TASK DETAILS => Which lines in the records below contain the word "Participants"? Copy each one.
------------------------
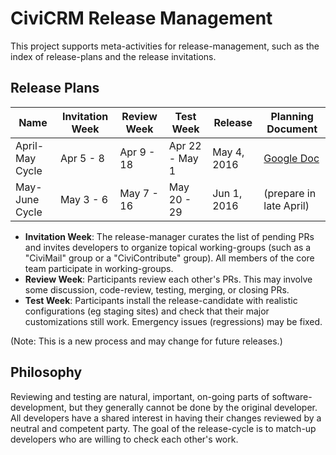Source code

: # CiviCRM Release Management

This project supports meta-activities for release-management, such as the
index of release-plans and the release invitations.

## Release Plans

| Name            | Invitation Week | Review Week    | Test Week      | Release       | Planning Document |
| --------------- | --------------- | -------------- |----------------| ------------- |-------------------|
| April-May Cycle | Apr 5 - 8       | Apr 9 - 18     | Apr 22 - May 1 | May 4, 2016   | [Google Doc](https://docs.google.com/spreadsheets/d/14j8YgFTeMneuLI7iKOBhZYu1i1oksvKLG47W7hYUwU0/edit?usp=sharing)
| May-June Cycle  | May 3 - 6       | May 7 - 16     | May 20 - 29    | Jun 1, 2016   | (prepare in late April)

 * **Invitation Week**: The release-manager curates the list of pending PRs and invites developers to organize topical working-groups (such as a "CiviMail" group or a "CiviContribute" group). All members of the core team participate in working-groups.
 * **Review Week**: Participants review each other's PRs. This may involve some discussion, code-review, testing, merging, or closing PRs.
 * **Test Week**: Participants install the release-candidate with realistic configurations (eg staging sites) and check that their major customizations still work. Emergency issues (regressions) may be fixed.

(Note: This is a new process and may change for future releases.)

## Philosophy

Reviewing and testing are natural, important, on-going parts of software-development, but they generally cannot be done by the original developer. All developers have a shared interest in having their changes reviewed by a neutral and competent party. The goal of the release-cycle is to match-up developers who are willing to check each other's work.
------------------------
WRITTEN REPLY =>
 * **Review Week**: Participants review each other's PRs. This may involve some discussion, code-review, testing, merging, or closing PRs.
 * **Test Week**: Participants install the release-candidate with realistic configurations (eg staging sites) and check that their major customizations still work. Emergency issues (regressions) may be fixed.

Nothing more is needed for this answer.